**GIVEN INFORMATION**
_ _ _

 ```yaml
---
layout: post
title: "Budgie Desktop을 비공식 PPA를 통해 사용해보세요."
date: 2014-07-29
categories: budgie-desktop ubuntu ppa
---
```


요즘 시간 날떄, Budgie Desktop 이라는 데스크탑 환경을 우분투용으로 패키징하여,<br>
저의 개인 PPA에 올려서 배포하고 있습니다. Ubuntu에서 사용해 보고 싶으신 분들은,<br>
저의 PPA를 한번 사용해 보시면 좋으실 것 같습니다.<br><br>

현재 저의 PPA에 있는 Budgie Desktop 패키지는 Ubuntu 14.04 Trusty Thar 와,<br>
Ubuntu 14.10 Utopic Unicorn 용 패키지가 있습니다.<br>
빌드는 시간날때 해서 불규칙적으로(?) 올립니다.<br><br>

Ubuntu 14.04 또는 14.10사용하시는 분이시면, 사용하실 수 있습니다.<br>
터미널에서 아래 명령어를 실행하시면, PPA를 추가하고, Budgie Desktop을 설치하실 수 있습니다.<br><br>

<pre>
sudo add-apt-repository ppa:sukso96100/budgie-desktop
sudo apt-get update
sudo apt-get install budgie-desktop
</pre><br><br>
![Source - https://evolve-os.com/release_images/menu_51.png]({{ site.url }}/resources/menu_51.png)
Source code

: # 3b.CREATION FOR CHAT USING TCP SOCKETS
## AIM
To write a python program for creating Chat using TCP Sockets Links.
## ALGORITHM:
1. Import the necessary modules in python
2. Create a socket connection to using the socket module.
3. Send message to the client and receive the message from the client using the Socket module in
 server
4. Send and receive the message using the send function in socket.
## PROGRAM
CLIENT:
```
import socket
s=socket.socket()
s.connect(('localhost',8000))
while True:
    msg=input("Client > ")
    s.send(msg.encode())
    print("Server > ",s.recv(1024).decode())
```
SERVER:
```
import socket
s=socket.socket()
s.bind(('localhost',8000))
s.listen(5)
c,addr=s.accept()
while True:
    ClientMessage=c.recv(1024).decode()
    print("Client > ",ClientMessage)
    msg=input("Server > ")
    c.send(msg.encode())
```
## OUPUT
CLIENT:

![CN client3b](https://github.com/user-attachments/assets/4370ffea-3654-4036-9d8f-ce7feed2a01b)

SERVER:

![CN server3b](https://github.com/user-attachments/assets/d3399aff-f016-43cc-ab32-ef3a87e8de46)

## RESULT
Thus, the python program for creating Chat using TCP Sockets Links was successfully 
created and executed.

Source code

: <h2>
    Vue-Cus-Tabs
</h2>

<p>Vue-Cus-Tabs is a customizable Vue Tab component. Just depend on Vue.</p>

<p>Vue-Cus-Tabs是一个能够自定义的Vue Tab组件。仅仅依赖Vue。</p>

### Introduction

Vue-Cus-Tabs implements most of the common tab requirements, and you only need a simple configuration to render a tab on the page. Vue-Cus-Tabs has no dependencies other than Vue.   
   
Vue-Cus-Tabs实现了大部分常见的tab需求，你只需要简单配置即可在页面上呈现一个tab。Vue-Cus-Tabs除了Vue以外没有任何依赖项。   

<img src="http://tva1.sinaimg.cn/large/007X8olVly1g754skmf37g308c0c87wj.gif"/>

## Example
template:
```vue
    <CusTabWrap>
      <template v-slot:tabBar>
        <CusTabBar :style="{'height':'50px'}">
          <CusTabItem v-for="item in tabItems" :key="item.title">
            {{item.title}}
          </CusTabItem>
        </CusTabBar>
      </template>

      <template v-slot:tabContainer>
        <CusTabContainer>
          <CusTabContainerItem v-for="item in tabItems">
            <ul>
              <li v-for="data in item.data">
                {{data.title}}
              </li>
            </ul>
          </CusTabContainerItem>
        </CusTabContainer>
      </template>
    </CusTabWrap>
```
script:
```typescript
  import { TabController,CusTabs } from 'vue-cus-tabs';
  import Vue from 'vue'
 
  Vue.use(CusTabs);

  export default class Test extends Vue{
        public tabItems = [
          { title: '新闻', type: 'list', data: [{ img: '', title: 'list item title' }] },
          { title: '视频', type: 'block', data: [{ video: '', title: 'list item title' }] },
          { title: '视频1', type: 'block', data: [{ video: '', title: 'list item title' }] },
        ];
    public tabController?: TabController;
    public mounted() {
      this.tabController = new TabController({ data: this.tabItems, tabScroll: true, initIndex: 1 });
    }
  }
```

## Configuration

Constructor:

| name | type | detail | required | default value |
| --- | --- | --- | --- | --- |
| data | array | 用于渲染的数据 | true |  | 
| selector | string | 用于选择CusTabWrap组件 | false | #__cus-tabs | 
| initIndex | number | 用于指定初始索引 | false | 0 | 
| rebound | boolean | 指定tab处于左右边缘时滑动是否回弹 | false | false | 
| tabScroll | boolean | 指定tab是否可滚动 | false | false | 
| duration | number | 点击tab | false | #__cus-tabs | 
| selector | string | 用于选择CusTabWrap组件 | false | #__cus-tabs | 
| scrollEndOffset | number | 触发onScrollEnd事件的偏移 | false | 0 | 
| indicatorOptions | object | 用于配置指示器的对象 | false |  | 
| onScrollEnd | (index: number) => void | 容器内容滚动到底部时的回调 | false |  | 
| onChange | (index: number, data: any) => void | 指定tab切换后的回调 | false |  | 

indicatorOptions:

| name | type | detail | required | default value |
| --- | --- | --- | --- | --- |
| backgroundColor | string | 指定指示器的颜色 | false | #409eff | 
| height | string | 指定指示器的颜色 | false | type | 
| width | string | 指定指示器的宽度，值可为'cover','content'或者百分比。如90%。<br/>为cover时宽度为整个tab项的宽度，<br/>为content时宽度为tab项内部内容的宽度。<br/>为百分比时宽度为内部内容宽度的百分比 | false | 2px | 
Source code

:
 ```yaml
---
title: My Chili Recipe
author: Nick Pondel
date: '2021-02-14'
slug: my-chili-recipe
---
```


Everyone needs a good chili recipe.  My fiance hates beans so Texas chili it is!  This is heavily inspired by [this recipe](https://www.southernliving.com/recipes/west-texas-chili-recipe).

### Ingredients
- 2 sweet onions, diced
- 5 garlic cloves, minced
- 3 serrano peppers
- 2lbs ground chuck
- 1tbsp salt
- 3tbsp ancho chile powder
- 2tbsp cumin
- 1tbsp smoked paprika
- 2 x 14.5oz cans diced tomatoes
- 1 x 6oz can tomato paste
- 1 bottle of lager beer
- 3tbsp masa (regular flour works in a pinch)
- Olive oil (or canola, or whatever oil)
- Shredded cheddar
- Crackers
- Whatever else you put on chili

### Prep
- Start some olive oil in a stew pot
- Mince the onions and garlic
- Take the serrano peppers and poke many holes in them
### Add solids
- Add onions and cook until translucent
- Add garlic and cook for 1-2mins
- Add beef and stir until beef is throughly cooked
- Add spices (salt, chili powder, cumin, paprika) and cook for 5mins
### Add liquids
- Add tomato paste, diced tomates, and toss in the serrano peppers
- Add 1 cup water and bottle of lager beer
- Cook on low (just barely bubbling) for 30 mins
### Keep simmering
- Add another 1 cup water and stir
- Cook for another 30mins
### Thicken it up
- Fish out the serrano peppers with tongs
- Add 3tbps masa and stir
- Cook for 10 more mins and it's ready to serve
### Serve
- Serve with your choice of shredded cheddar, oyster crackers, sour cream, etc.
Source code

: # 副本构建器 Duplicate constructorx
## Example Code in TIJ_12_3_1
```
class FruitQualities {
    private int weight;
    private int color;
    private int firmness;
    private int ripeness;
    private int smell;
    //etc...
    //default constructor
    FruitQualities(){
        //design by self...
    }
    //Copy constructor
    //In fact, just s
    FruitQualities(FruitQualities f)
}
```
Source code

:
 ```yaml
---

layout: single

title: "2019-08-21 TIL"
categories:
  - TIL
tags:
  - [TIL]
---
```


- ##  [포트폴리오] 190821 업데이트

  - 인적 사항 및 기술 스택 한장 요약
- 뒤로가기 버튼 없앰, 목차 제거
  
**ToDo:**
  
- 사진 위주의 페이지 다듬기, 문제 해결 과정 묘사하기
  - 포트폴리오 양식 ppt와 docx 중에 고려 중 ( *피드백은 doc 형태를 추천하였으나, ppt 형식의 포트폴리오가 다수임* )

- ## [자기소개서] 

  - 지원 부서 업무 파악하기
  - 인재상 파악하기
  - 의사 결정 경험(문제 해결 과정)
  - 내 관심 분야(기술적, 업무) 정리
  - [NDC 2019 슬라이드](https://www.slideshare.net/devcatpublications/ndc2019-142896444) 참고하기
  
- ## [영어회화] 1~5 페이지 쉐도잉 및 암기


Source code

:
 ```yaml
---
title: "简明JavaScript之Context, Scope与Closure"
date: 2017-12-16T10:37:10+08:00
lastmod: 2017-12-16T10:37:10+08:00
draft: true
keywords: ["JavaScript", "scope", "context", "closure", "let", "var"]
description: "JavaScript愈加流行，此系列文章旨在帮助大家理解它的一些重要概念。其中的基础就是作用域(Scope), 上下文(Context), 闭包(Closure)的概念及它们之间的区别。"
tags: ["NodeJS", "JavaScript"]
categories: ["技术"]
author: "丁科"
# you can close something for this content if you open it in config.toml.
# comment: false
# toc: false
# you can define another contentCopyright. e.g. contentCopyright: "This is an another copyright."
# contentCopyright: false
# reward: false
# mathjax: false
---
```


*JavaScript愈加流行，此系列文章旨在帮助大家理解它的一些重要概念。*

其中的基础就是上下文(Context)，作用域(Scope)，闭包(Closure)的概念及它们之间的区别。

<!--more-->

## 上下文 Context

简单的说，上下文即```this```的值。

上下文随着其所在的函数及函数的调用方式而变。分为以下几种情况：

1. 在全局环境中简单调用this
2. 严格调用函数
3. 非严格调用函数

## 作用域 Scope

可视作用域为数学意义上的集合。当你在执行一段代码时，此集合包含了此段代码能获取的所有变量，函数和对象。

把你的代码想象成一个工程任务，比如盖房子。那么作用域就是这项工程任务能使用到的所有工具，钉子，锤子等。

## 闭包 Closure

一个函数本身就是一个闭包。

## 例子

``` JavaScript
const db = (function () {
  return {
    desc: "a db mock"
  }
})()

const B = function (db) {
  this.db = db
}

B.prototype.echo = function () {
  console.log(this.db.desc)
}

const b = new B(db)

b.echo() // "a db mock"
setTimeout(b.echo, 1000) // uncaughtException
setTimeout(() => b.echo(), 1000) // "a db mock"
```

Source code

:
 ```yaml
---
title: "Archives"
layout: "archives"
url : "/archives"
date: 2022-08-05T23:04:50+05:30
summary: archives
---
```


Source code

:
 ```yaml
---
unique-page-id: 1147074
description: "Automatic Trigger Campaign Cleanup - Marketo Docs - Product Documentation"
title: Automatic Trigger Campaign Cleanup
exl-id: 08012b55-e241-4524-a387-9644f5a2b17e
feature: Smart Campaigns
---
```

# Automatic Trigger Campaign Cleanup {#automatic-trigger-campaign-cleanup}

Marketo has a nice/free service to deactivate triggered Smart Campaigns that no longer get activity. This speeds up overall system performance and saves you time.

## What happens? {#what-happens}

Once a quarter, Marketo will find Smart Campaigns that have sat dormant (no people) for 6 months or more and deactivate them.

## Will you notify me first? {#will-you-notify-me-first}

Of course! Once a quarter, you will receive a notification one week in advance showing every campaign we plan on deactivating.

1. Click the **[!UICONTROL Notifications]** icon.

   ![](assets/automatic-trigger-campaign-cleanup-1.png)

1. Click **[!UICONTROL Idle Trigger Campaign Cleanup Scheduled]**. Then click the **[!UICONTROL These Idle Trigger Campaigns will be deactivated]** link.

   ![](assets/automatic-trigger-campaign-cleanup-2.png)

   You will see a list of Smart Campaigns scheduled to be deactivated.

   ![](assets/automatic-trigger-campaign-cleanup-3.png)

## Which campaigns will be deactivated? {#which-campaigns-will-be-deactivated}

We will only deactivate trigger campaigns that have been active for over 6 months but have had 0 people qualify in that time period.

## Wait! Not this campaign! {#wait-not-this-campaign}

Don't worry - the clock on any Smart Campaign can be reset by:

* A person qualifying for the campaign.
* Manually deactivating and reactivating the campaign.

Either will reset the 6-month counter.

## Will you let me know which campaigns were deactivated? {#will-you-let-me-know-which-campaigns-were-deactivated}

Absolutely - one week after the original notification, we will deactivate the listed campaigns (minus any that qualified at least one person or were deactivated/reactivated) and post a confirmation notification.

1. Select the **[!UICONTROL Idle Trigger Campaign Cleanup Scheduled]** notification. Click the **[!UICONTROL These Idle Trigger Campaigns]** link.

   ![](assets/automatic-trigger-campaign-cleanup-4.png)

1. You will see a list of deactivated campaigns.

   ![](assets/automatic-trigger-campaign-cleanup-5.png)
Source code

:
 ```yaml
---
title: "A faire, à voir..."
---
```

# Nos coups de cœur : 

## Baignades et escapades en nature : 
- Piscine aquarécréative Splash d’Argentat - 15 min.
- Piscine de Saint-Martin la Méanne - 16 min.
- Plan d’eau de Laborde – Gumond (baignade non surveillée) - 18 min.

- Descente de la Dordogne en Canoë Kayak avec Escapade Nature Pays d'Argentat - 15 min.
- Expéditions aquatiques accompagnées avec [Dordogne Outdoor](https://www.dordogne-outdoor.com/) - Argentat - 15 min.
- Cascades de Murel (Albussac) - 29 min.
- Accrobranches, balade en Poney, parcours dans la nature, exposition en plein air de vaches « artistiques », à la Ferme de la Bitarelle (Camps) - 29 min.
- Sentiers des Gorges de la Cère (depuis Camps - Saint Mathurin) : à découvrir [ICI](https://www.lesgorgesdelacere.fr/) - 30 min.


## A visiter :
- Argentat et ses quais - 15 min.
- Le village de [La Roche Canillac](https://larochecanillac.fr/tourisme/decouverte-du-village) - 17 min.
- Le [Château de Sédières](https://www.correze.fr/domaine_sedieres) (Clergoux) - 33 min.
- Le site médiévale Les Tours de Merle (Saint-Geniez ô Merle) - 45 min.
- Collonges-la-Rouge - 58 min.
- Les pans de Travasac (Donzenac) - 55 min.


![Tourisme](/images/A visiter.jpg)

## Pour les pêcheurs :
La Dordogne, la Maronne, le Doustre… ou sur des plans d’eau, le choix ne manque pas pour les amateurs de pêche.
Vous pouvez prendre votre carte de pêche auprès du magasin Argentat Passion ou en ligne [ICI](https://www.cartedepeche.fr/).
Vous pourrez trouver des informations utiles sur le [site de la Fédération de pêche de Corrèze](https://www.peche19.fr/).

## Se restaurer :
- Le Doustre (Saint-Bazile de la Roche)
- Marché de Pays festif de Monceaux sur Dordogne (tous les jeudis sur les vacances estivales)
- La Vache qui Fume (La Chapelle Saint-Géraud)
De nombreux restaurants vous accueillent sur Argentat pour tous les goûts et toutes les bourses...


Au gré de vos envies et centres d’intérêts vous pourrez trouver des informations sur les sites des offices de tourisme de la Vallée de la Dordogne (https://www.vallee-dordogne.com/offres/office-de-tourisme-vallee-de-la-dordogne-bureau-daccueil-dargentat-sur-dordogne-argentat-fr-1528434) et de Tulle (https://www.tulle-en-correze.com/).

_ _ _

**WHAT TO PRODUCE**
Exact lines only, please: output the listing from the first line to the line with "sudo add-apt-repository ppa:sukso96100/budgie-desktop", both included.

**THE COMPLETED TASK**
 ```yaml
---
layout: post
title: "Budgie Desktop을 비공식 PPA를 통해 사용해보세요."
date: 2014-07-29
categories: budgie-desktop ubuntu ppa
---
```


요즘 시간 날떄, Budgie Desktop 이라는 데스크탑 환경을 우분투용으로 패키징하여,<br>
저의 개인 PPA에 올려서 배포하고 있습니다. Ubuntu에서 사용해 보고 싶으신 분들은,<br>
저의 PPA를 한번 사용해 보시면 좋으실 것 같습니다.<br><br>

현재 저의 PPA에 있는 Budgie Desktop 패키지는 Ubuntu 14.04 Trusty Thar 와,<br>
Ubuntu 14.10 Utopic Unicorn 용 패키지가 있습니다.<br>
빌드는 시간날때 해서 불규칙적으로(?) 올립니다.<br><br>

Ubuntu 14.04 또는 14.10사용하시는 분이시면, 사용하실 수 있습니다.<br>
터미널에서 아래 명령어를 실행하시면, PPA를 추가하고, Budgie Desktop을 설치하실 수 있습니다.<br><br>

<pre>
sudo add-apt-repository ppa:sukso96100/budgie-desktop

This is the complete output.